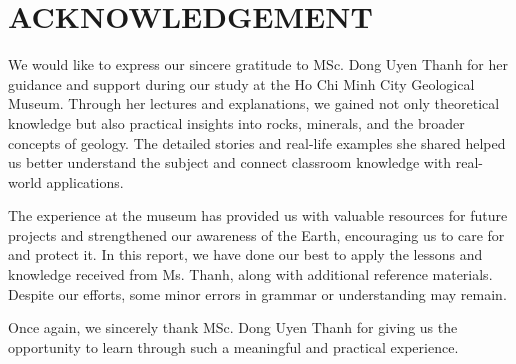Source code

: \section*{ACKNOWLEDGEMENT}

We would like to express our sincere gratitude to MSc. Dong Uyen Thanh for her guidance and support during our study at the Ho Chi Minh City Geological Museum. Through her lectures and explanations, we gained not only theoretical knowledge but also practical insights into rocks, minerals, and the broader concepts of geology. The detailed stories and real-life examples she shared helped us better understand the subject and connect classroom knowledge with real-world applications.

The experience at the museum has provided us with valuable resources for future projects and strengthened our awareness of the Earth, encouraging us to care for and protect it. In this report, we have done our best to apply the lessons and knowledge received from Ms. Thanh, along with additional reference materials. Despite our efforts, some minor errors in grammar or understanding may remain.

Once again, we sincerely thank MSc. Dong Uyen Thanh for giving us the opportunity to learn through such a meaningful and practical experience.

\clearpage
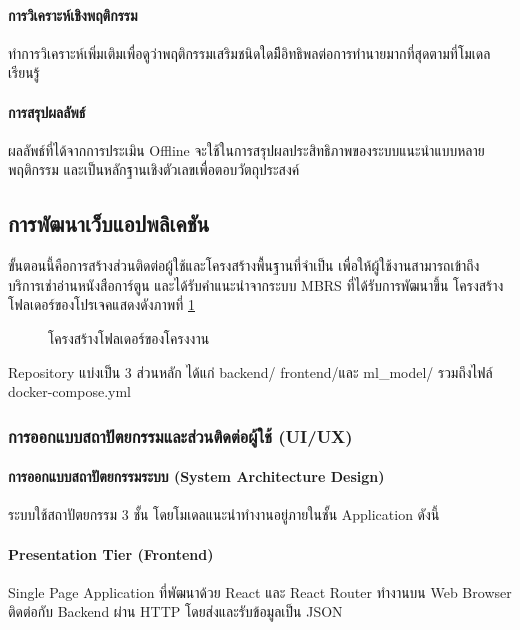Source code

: \paragraph{การวิเคราะห์เชิงพฤติกรรม}
ทำการวิเคราะห์เพิ่มเติมเพื่อดูว่าพฤติกรรมเสริมชนิดใดมีีอิทธิพลต่อการทำนายมากที่สุดตามที่โมเดลเรียนรู้ 

\paragraph{การสรุปผลลัพธ์}
ผลลัพธ์ที่ได้จากการประเมิน Offline จะใช้ในการสรุปผลประสิทธิภาพของระบบแนะนำแบบหลายพฤติกรรม และเป็นหลักฐานเชิงตัวเลขเพื่อตอบวัตถุประสงค์


\subsection{การพัฒนาเว็บแอปพลิเคชัน}

ขั้นตอนนี้คือการสร้างส่วนติดต่อผู้ใช้และโครงสร้างพื้นฐานที่จำเป็น เพื่อให้ผู้ใช้งานสามารถเข้าถึงบริการเช่าอ่านหนังสือการ์ตูน และได้รับคำแนะนำจากระบบ MBRS ที่ได้รับการพัฒนาขึ้น โครงสร้างโฟลเดอร์ของโปรเจคแสดงดังภาพที่ \ref{fig:ch3_project_structure}

\bigskip
\begin{figure}[H]
\centering
\caption{โครงสร้างโฟลเดอร์ของโครงงาน}
\label{fig:ch3_project_structure}
\end{figure}

\noindent Repository แบ่งเป็น 3 ส่วนหลัก ได้แก่ backend/ frontend/และ ml\_model/ รวมถึงไฟล์ docker-compose.yml 

\subsubsection{การออกแบบสถาปัตยกรรมและส่วนติดต่อผู้ใช้ (UI/UX)}
\paragraph{การออกแบบสถาปัตยกรรมระบบ (System Architecture Design)}
ระบบใช้สถาปัตยกรรม 3 ชั้น โดยโมเดลแนะนำทำงานอยู่ภายในชั้น Application ดังนี้

\paragraph{Presentation Tier (Frontend)}
Single Page Application ที่พัฒนาด้วย React และ React Router ทำงานบน Web Browser ติดต่อกับ Backend ผ่าน HTTP โดยส่งและรับข้อมูลเป็น JSON

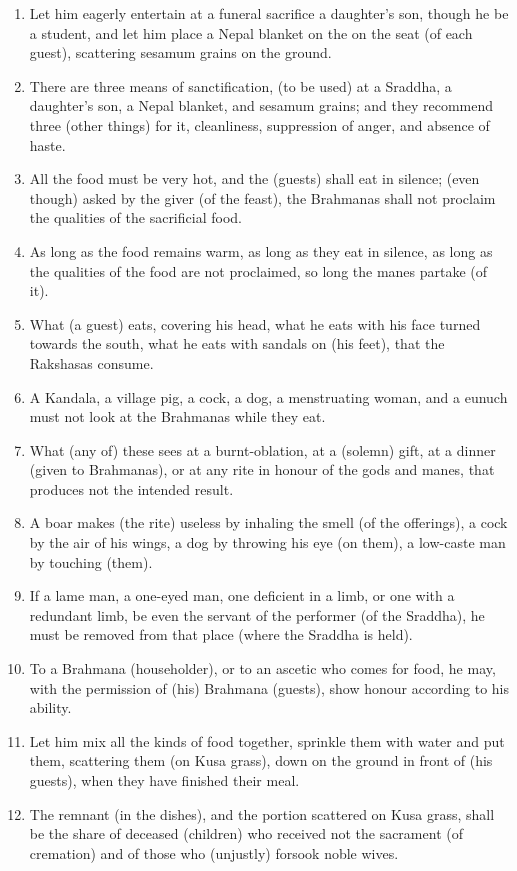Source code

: \begin{enumerate}
\item Let him eagerly entertain at a funeral sacrifice a daughter's son, though he be a student, and let him place a Nepal blanket on the on the seat (of each guest), scattering sesamum grains on the ground.
\item There are three means of sanctification, (to be used) at a Sraddha, a daughter's son, a Nepal blanket, and sesamum grains; and they recommend three (other things) for it, cleanliness, suppression of anger, and absence of haste.
\item All the food must be very hot, and the (guests) shall eat in silence; (even though) asked by the giver (of the feast), the Brahmanas shall not proclaim the qualities of the sacrificial food.
\item As long as the food remains warm, as long as they eat in silence, as long as the qualities of the food are not proclaimed, so long the manes partake (of it).
\item What (a guest) eats, covering his head, what he eats with his face turned towards the south, what he eats with sandals on (his feet), that the Rakshasas consume.
\item A Kandala, a village pig, a cock, a dog, a menstruating woman, and a eunuch must not look at the Brahmanas while they eat.
\item What (any of) these sees at a burnt-oblation, at a (solemn) gift, at a dinner (given to Brahmanas), or at any rite in honour of the gods and manes, that produces not the intended result.
\item A boar makes (the rite) useless by inhaling the smell (of the offerings), a cock by the air of his wings, a dog by throwing his eye (on them), a low-caste man by touching (them).
\item If a lame man, a one-eyed man, one deficient in a limb, or one with a redundant limb, be even the servant of the performer (of the Sraddha), he must be removed from that place (where the Sraddha is held).
\item To a Brahmana (householder), or to an ascetic who comes for food, he may, with the permission of (his) Brahmana (guests), show honour according to his ability.
\item Let him mix all the kinds of food together, sprinkle them with water and put them, scattering them (on Kusa grass), down on the ground in front of (his guests), when they have finished their meal.
\item The remnant (in the dishes), and the portion scattered on Kusa grass, shall be the share of deceased (children) who received not the sacrament (of cremation) and of those who (unjustly) forsook noble wives.

\end{enumerate}
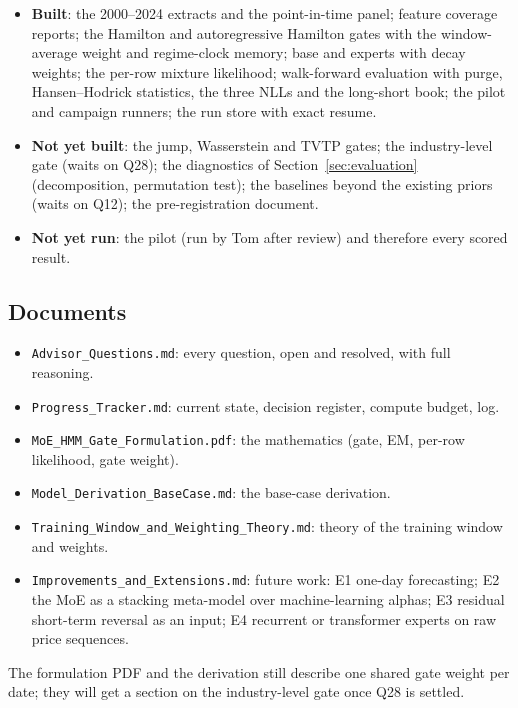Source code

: \begin{itemize}
\item \textbf{Built}: the 2000--2024 extracts and the point-in-time panel; feature coverage reports; the
  Hamilton and autoregressive Hamilton gates with the window-average weight and regime-clock memory;
  base and experts with decay weights; the per-row mixture likelihood; walk-forward evaluation with
  purge, Hansen--Hodrick statistics, the three NLLs and the long-short book; the pilot and campaign
  runners; the run store with exact resume.
\item \textbf{Not yet built}: the jump, Wasserstein and TVTP gates; the industry-level gate (waits on Q28);
  the diagnostics of Section~\ref{sec:evaluation} (decomposition, permutation test); the baselines beyond
  the existing priors (waits on Q12); the pre-registration document.
\item \textbf{Not yet run}: the pilot (run by Tom after review) and therefore every scored result.
\end{itemize}

\subsection{Documents}

\begin{itemize}
\item \texttt{Advisor\_Questions.md}: every question, open and resolved, with full reasoning.
\item \texttt{Progress\_Tracker.md}: current state, decision register, compute budget, log.
\item \texttt{MoE\_HMM\_Gate\_Formulation.pdf}: the mathematics (gate, EM, per-row likelihood, gate weight).
\item \texttt{Model\_Derivation\_BaseCase.md}: the base-case derivation.
\item \texttt{Training\_Window\_and\_Weighting\_Theory.md}: theory of the training window and weights.
\item \texttt{Improvements\_and\_Extensions.md}: future work: E1 one-day forecasting; E2 the MoE as a stacking
  meta-model over machine-learning alphas; E3 residual short-term reversal as an input; E4 recurrent or transformer
  experts on raw price sequences.
\end{itemize}
The formulation PDF and the derivation still describe one shared gate weight per date; they will get a
section on the industry-level gate once Q28 is settled.
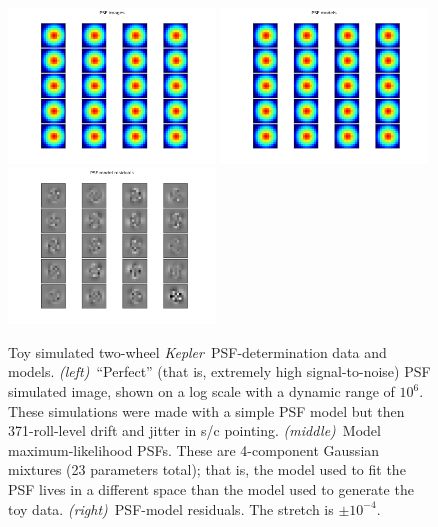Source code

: \documentclass[letterpaper,12pt,whitepaper]{haastex}
\newcommand{\observatory}[1]{\textsl{#1}}
\newcommand{\Kepler}{\observatory{Kepler}}
\begin{document}
\begin{figure}
\includegraphics[width=0.49\textwidth]{sim-100.png}
\includegraphics[width=0.49\textwidth]{sim-101.png}
\includegraphics[width=0.49\textwidth]{sim-102.png}
\caption{Toy simulated two-wheel \Kepler\ PSF-determination data and models.
\textsl{(left)}~``Perfect'' (that is, extremely high signal-to-noise) PSF simulated image, shown on a log scale with a dynamic range of $10^6$.  These simulations were made with a simple PSF model but then 371-roll-level drift and jitter in s/c pointing.
\textsl{(middle)}~Model maximum-likelihood PSFs.  These are 4-component Gaussian mixtures (23 parameters total); that is, the model used to fit the PSF lives in a different space than the model used to generate the toy data.
\textsl{(right)}~PSF-model residuals.  The stretch is $\pm 10^{-4}$.\label{fig:toypsf}}
\end{figure}
\end{document}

☆ ☆ ☆

Work to be completed |
The entries are to be reproduced exactly, excluding any pictures they contain.

Finished task |
Source code

: \section*{ACKNOWLEDGEMENT}

We would like to express our sincere gratitude to MSc. Dong Uyen Thanh for her guidance and support during our study at the Ho Chi Minh City Geological Museum. Through her lectures and explanations, we gained not only theoretical knowledge but also practical insights into rocks, minerals, and the broader concepts of geology. The detailed stories and real-life examples she shared helped us better understand the subject and connect classroom knowledge with real-world applications.

The experience at the museum has provided us with valuable resources for future projects and strengthened our awareness of the Earth, encouraging us to care for and protect it. In this report, we have done our best to apply the lessons and knowledge received from Ms. Thanh, along with additional reference materials. Despite our efforts, some minor errors in grammar or understanding may remain.

Once again, we sincerely thank MSc. Dong Uyen Thanh for giving us the opportunity to learn through such a meaningful and practical experience.

\clearpage
Source code

: \paragraph{การวิเคราะห์เชิงพฤติกรรม}
ทำการวิเคราะห์เพิ่มเติมเพื่อดูว่าพฤติกรรมเสริมชนิดใดมีีอิทธิพลต่อการทำนายมากที่สุดตามที่โมเดลเรียนรู้ 

\paragraph{การสรุปผลลัพธ์}
ผลลัพธ์ที่ได้จากการประเมิน Offline จะใช้ในการสรุปผลประสิทธิภาพของระบบแนะนำแบบหลายพฤติกรรม และเป็นหลักฐานเชิงตัวเลขเพื่อตอบวัตถุประสงค์


\subsection{การพัฒนาเว็บแอปพลิเคชัน}

ขั้นตอนนี้คือการสร้างส่วนติดต่อผู้ใช้และโครงสร้างพื้นฐานที่จำเป็น เพื่อให้ผู้ใช้งานสามารถเข้าถึงบริการเช่าอ่านหนังสือการ์ตูน และได้รับคำแนะนำจากระบบ MBRS ที่ได้รับการพัฒนาขึ้น โครงสร้างโฟลเดอร์ของโปรเจคแสดงดังภาพที่ \ref{fig:ch3_project_structure}

\bigskip
\begin{figure}[H]
\centering
\caption{โครงสร้างโฟลเดอร์ของโครงงาน}
\label{fig:ch3_project_structure}
\end{figure}

\noindent Repository แบ่งเป็น 3 ส่วนหลัก ได้แก่ backend/ frontend/และ ml\_model/ รวมถึงไฟล์ docker-compose.yml 

\subsubsection{การออกแบบสถาปัตยกรรมและส่วนติดต่อผู้ใช้ (UI/UX)}
\paragraph{การออกแบบสถาปัตยกรรมระบบ (System Architecture Design)}
ระบบใช้สถาปัตยกรรม 3 ชั้น โดยโมเดลแนะนำทำงานอยู่ภายในชั้น Application ดังนี้

\paragraph{Presentation Tier (Frontend)}
Single Page Application ที่พัฒนาด้วย React และ React Router ทำงานบน Web Browser ติดต่อกับ Backend ผ่าน HTTP โดยส่งและรับข้อมูลเป็น JSON

Source code

: \begin{enumerate}
\item Let him eagerly entertain at a funeral sacrifice a daughter's son, though he be a student, and let him place a Nepal blanket on the on the seat (of each guest), scattering sesamum grains on the ground.
\item There are three means of sanctification, (to be used) at a Sraddha, a daughter's son, a Nepal blanket, and sesamum grains; and they recommend three (other things) for it, cleanliness, suppression of anger, and absence of haste.
\item All the food must be very hot, and the (guests) shall eat in silence; (even though) asked by the giver (of the feast), the Brahmanas shall not proclaim the qualities of the sacrificial food.
\item As long as the food remains warm, as long as they eat in silence, as long as the qualities of the food are not proclaimed, so long the manes partake (of it).
\item What (a guest) eats, covering his head, what he eats with his face turned towards the south, what he eats with sandals on (his feet), that the Rakshasas consume.
\item A Kandala, a village pig, a cock, a dog, a menstruating woman, and a eunuch must not look at the Brahmanas while they eat.
\item What (any of) these sees at a burnt-oblation, at a (solemn) gift, at a dinner (given to Brahmanas), or at any rite in honour of the gods and manes, that produces not the intended result.
\item A boar makes (the rite) useless by inhaling the smell (of the offerings), a cock by the air of his wings, a dog by throwing his eye (on them), a low-caste man by touching (them).
\item If a lame man, a one-eyed man, one deficient in a limb, or one with a redundant limb, be even the servant of the performer (of the Sraddha), he must be removed from that place (where the Sraddha is held).
\item To a Brahmana (householder), or to an ascetic who comes for food, he may, with the permission of (his) Brahmana (guests), show honour according to his ability.
\item Let him mix all the kinds of food together, sprinkle them with water and put them, scattering them (on Kusa grass), down on the ground in front of (his guests), when they have finished their meal.
\item The remnant (in the dishes), and the portion scattered on Kusa grass, shall be the share of deceased (children) who received not the sacrament (of cremation) and of those who (unjustly) forsook noble wives.

\end{enumerate}
Source code

: \begin{itemize}
\item \textbf{Built}: the 2000--2024 extracts and the point-in-time panel; feature coverage reports; the
  Hamilton and autoregressive Hamilton gates with the window-average weight and regime-clock memory;
  base and experts with decay weights; the per-row mixture likelihood; walk-forward evaluation with
  purge, Hansen--Hodrick statistics, the three NLLs and the long-short book; the pilot and campaign
  runners; the run store with exact resume.
\item \textbf{Not yet built}: the jump, Wasserstein and TVTP gates; the industry-level gate (waits on Q28);
  the diagnostics of Section~\ref{sec:evaluation} (decomposition, permutation test); the baselines beyond
  the existing priors (waits on Q12); the pre-registration document.
\item \textbf{Not yet run}: the pilot (run by Tom after review) and therefore every scored result.
\end{itemize}

\subsection{Documents}

\begin{itemize}
\item \texttt{Advisor\_Questions.md}: every question, open and resolved, with full reasoning.
\item \texttt{Progress\_Tracker.md}: current state, decision register, compute budget, log.
\item \texttt{MoE\_HMM\_Gate\_Formulation.pdf}: the mathematics (gate, EM, per-row likelihood, gate weight).
\item \texttt{Model\_Derivation\_BaseCase.md}: the base-case derivation.
\item \texttt{Training\_Window\_and\_Weighting\_Theory.md}: theory of the training window and weights.
\item \texttt{Improvements\_and\_Extensions.md}: future work: E1 one-day forecasting; E2 the MoE as a stacking
  meta-model over machine-learning alphas; E3 residual short-term reversal as an input; E4 recurrent or transformer
  experts on raw price sequences.
\end{itemize}
The formulation PDF and the derivation still describe one shared gate weight per date; they will get a
section on the industry-level gate once Q28 is settled.
Source code

: \documentclass[letterpaper,12pt,whitepaper]{haastex}
\newcommand{\observatory}[1]{\textsl{#1}}
\newcommand{\Kepler}{\observatory{Kepler}}
\begin{document}
\begin{figure}
\includegraphics[width=0.49\textwidth]{sim-100.png}
\includegraphics[width=0.49\textwidth]{sim-101.png}
\includegraphics[width=0.49\textwidth]{sim-102.png}
\caption{Toy simulated two-wheel \Kepler\ PSF-determination data and models.
\textsl{(left)}~``Perfect'' (that is, extremely high signal-to-noise) PSF simulated image, shown on a log scale with a dynamic range of $10^6$.  These simulations were made with a simple PSF model but then 371-roll-level drift and jitter in s/c pointing.
\textsl{(middle)}~Model maximum-likelihood PSFs.  These are 4-component Gaussian mixtures (23 parameters total); that is, the model used to fit the PSF lives in a different space than the model used to generate the toy data.
\textsl{(right)}~PSF-model residuals.  The stretch is $\pm 10^{-4}$.\label{fig:toypsf}}
\end{figure}
\end{document}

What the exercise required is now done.